BUILDING A BROADER TAX BASE
Hutchinson’s proposal would tax the use of storage space, including parking garages and boat docks; repairs and maintenance of personal property such as cars; landscaping services such as sprinkler installation and snow removal; dry-cleaning; cable TV, satellite and digital streaming services; pest control; use of a private detective or installation of a home security system; and personal care, ranging from tanning to tattooing but not including hairstyling. Some states tax other major services such as internet access and gym memberships. Illinois would not.
Taxing these services was originally projected to bring in $360 million per year, but an adjusted estimate now places that number at $291 million — a smaller piece of the $6 billion puzzle Hutchinson’s revenue bill must complete to help balance the budget.
Tom Johnson, president emeritus of the Taxpayers’ Federation of Illinois, said taxing services is a commonsense place to start because it targets purchases made most often by those with more disposable income.
“Adding services to a sales tax base will always make the tax less regressive,” Johnson said.
THE PROS AND CONS
Hutchinson says lawmakers are past due for a frank conversation on raising revenue as social service providers and universities await state funds and Illinois’ budget deficit grows by $11 million each day.
“Nobody can balance the budget on only one side of the books,” she said.

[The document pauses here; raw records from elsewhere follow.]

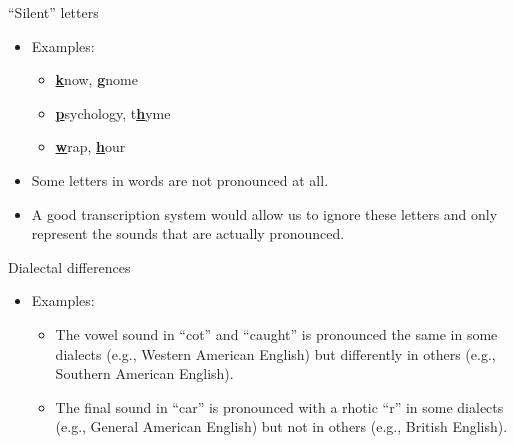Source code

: \documentclass[professionalfonts]{beamer}
\begin{document}
\begin{frame}{``Silent'' letters}
    \begin{itemize}
        \item Examples:
        \begin{itemize}
            \item \underline{\textbf{k}}now, \underline{\textbf{g}}nome
            \item \underline{\textbf{p}}sychology, t\underline{\textbf{h}}yme
            \item \underline{\textbf{w}}rap, \underline{\textbf{h}}our
        \end{itemize}
        \item Some letters in words are not pronounced at all.
        \item A good transcription system would allow us to ignore these letters and only represent the sounds that are actually pronounced.
    \end{itemize}
\end{frame}

\begin{frame}{Dialectal differences}
    \begin{itemize}
        \item Examples:
        \begin{itemize}
            \item The vowel sound in ``cot'' and ``caught'' is pronounced the same in some dialects (e.g., Western American English) but differently in others (e.g., Southern American English).
            \item The final sound in ``car'' is pronounced with a rhotic ``r'' in some dialects (e.g., General American English) but not in others (e.g., British English).
        \end{itemize}

    \end{itemize}
\end{frame}
\end{document}
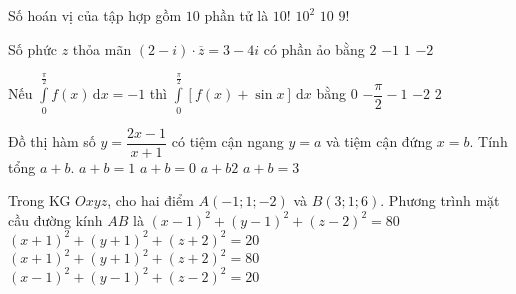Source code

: \begin{ex}%
	Số hoán vị của tập hợp gồm $10$ phần tử là 
	\choice
	{\True $10!$}
	{$10^2$}
	{$10$}
	{$9!$}
\end{ex}
\begin{ex}%
	Số phức $z$ thỏa mãn $(2-i)\cdot \overline{z}=3-4i$ có phần ảo bằng
	\choice
	{$2$}
	{$-1$}
	{\True $1$}
	{$-2$}
\end{ex}
\begin{ex}%
	Nếu $\displaystyle\int\limits_0^{\frac{\pi}{2}} f(x) \mathrm{\,d}x=-1$ thì $\displaystyle\int\limits_0^{\frac{\pi}{2}} \left[f(x)+\sin x\right] \mathrm{\,d}x$ bằng
	\choice
	{\True $0$}
	{$-\dfrac{\pi}{2}-1$}
	{$-2$}
	{$2$}
\end{ex}
\begin{ex}%
	Đồ thị hàm số $y=\dfrac{2x-1}{x+1}$ có tiệm cận ngang $y=a$ và tiệm cận đứng $x=b$. Tính tổng $a+b$.
	\choice
	{\True $a+b=1$}
	{$a+b=0$}
	{$a+b2$}
	{$a+b=3$}
\end{ex}
\begin{ex}%
	Trong KG $Oxyz$, cho hai điểm $A(-1;1;-2)$ và $B(3;1;6)$. Phương trình mặt cầu đường kính $AB$ là 
	\choice
	{$(x-1)^2+(y-1)^2+(z-2)^2=80$}
	{$(x+1)^2+(y+1)^2+(z+2)^2=20$}
	{$(x+1)^2+(y+1)^2+(z+2)^2=80$}
	{\True $(x-1)^2+(y-1)^2+(z-2)^2=20$}
\end{ex}


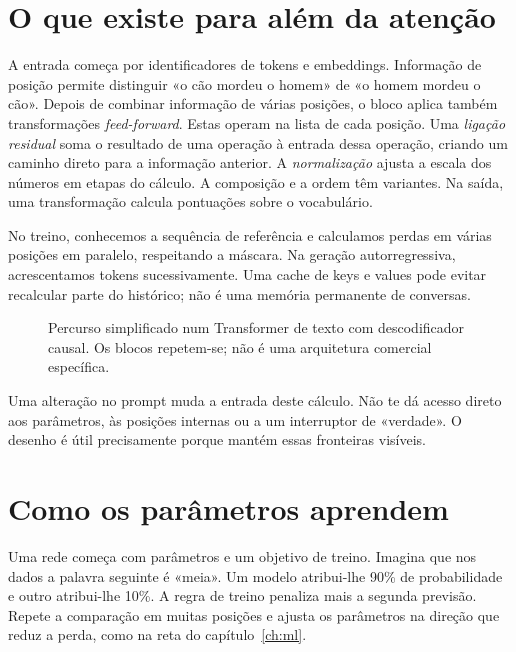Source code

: \section{O que existe para além da atenção}
A entrada começa por identificadores de tokens e embeddings. Informação de posição permite distinguir «o cão mordeu o homem» de «o homem mordeu o cão». Depois de combinar informação de várias posições, o bloco aplica também transformações \emph{feed-forward}. Estas operam na lista de cada posição. Uma \emph{ligação residual} soma o resultado de uma operação à entrada dessa operação, criando um caminho direto para a informação anterior. A \emph{normalização} ajusta a escala dos números em etapas do cálculo. A composição e a ordem têm variantes. Na saída, uma transformação calcula pontuações sobre o vocabulário.

No treino, conhecemos a sequência de referência e calculamos perdas em várias posições em paralelo, respeitando a máscara. Na geração autorregressiva, acrescentamos tokens sucessivamente. Uma cache de keys e values pode evitar recalcular parte do histórico; não é uma memória permanente de conversas.

\begin{figure}[htbp]
\centering
{}
\caption{Percurso simplificado num Transformer de texto com descodificador causal. Os blocos repetem-se; não é uma arquitetura comercial específica.}
\label{fig:transformer}
\end{figure}

Uma alteração no prompt muda a entrada deste cálculo. Não te dá acesso direto aos parâmetros, às posições internas ou a um interruptor de «verdade». O desenho é útil precisamente porque mantém essas fronteiras visíveis.
\section{Como os parâmetros aprendem}
Uma rede começa com parâmetros e um objetivo de treino. Imagina que nos dados a palavra seguinte é «meia». Um modelo atribui-lhe 90\% de probabilidade e outro atribui-lhe 10\%. A regra de treino penaliza mais a segunda previsão. Repete a comparação em muitas posições e ajusta os parâmetros na direção que reduz a perda, como na reta do capítulo~\ref{ch:ml}.

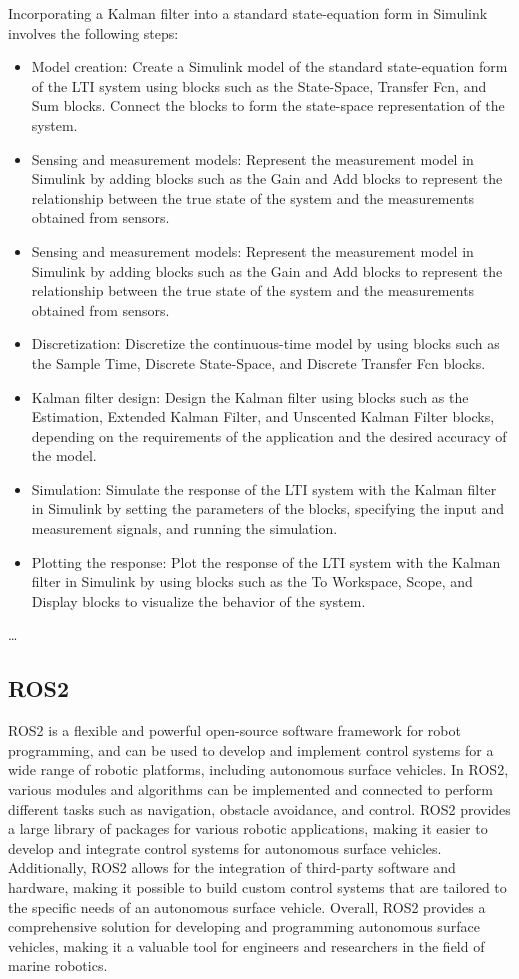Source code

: \documentclass{article}
\begin{document}
Incorporating a Kalman filter into a standard state-equation form in Simulink involves the following steps:
\begin{itemize}
    \item Model creation: Create a Simulink model of the standard state-equation form of the LTI system using blocks such as the State-Space, Transfer Fcn, and Sum blocks. Connect the blocks to form the state-space representation of the system.
    \item Sensing and measurement models: Represent the measurement model in Simulink by adding blocks such as the Gain and Add blocks to represent the relationship between the true state of the system and the measurements obtained from sensors.
    \item Sensing and measurement models: Represent the measurement model in Simulink by adding blocks such as the Gain and Add blocks to represent the relationship between the true state of the system and the measurements obtained from sensors.
    \item Discretization: Discretize the continuous-time model by using blocks such as the Sample Time, Discrete State-Space, and Discrete Transfer Fcn blocks.
    \item Kalman filter design: Design the Kalman filter using blocks such as the Estimation, Extended Kalman Filter, and Unscented Kalman Filter blocks, depending on the requirements of the application and the desired accuracy of the model.
    \item Simulation: Simulate the response of the LTI system with the Kalman filter in Simulink by setting the parameters of the blocks, specifying the input and measurement signals, and running the simulation.
    \item Plotting the response: Plot the response of the LTI system with the Kalman filter in Simulink by using blocks such as the To Workspace, Scope, and Display blocks to visualize the behavior of the system.
\end{itemize}

\ldots

\subsection{ROS2}
ROS2 is a flexible and powerful open-source software framework for robot programming, and can be used to develop and implement control systems for a wide range of robotic platforms, including autonomous surface vehicles. In ROS2, various modules and algorithms can be implemented and connected to perform different tasks such as navigation, obstacle avoidance, and control. ROS2 provides a large library of packages for various robotic applications, making it easier to develop and integrate control systems for autonomous surface vehicles. Additionally, ROS2 allows for the integration of third-party software and hardware, making it possible to build custom control systems that are tailored to the specific needs of an autonomous surface vehicle. Overall, ROS2 provides a comprehensive solution for developing and programming autonomous surface vehicles, making it a valuable tool for engineers and researchers in the field of marine robotics.
\end{document}
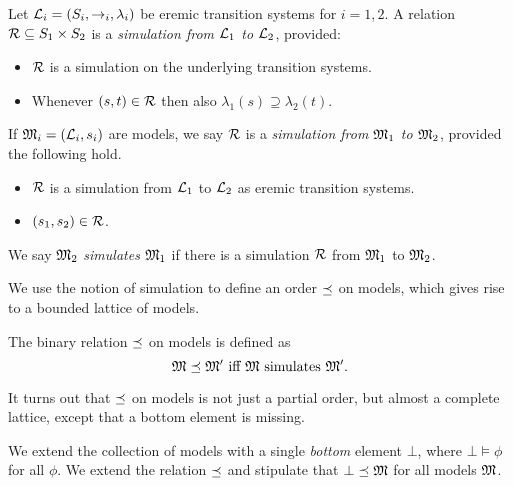 \begin{definition}
Let $\mathcal{L}_i = (S_i, \rightarrow_i, \lambda_i)$ be eremic transition
systems for $i = 1, 2$.  A relation $\mathcal{R} \subseteq S_1 \times S_2$ is
a \emph{simulation from $\mathcal{L}_1$ to $\mathcal{L}_2$}, provided:
\begin{itemize} 

\item $\mathcal{R}$ is a simulation on the underlying transition systems. 

\item Whenever $(s, t) \in \mathcal{R}$ then also $\lambda_1(s) \supseteq
  \lambda_2(t)$.

\end{itemize}

\NI If $\frak{M}_i = (\mathcal{L}_i, s_i)$ are models, we say $\mathcal{R}$ is a
\emph{simulation from $\frak{M}_1$ to $\frak{M}_2$}, provided the following hold.

\begin{itemize}

\item $\mathcal{R}$ is a simulation from $\mathcal{L}_1$ to $\mathcal{L}_2$ as eremic transition systems.

\item  $(s_1, s_2) \in \mathcal{R}$. 

\end{itemize}

\NI We say $\frak{M}_2$ \emph{simulates} $\frak{M}_1$ if there is a simulation $\mathcal{R}$ 
from $\frak{M}_1$ to $\frak{M}_2$.



\end{definition}

We use the notion of
simulation to define an order $\preceq$ on models, which gives rise
to a bounded lattice of models.

\begin{definition}
The binary relation $\preceq$ on models is defined as
\[
   \frak{M} \preceq \frak{M}' \text{ iff } \frak{M} \text{ simulates } \frak{M}' .
\]
\end{definition}
It turns out that $\preceq $ on models is not just a partial order, but
almost a complete lattice, except that a bottom element is missing.
\begin{definition}
We extend the collection of models with a single \emph{bottom} element
$\bot$, where $\bot \models \phi$ for all $\phi$. 
We extend the relation $\preceq $  and stipulate that $\bot
\preceq \frak{M}$ for all models $\frak{M}$.
\end{definition}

But Illinois Chamber of Commerce President Todd Maisch questions the practice of targeting selected services for taxation.
“Every taxpayer should be very concerned when state government decides to pick winners and losers,” he said, adding that the tax would make small businesses less productive and crimp employee earnings.
Daniel Swaar, a 30-year-old landscaping business owner in Mason City, Illinois, heard about the proposed tax last month. He said it would mean pay cuts and longer hours for him and his twin brother, who co-owns and operates the business, because area homeowners cannot afford to pay higher prices.
“If we did that, we’d start losing business,” he said.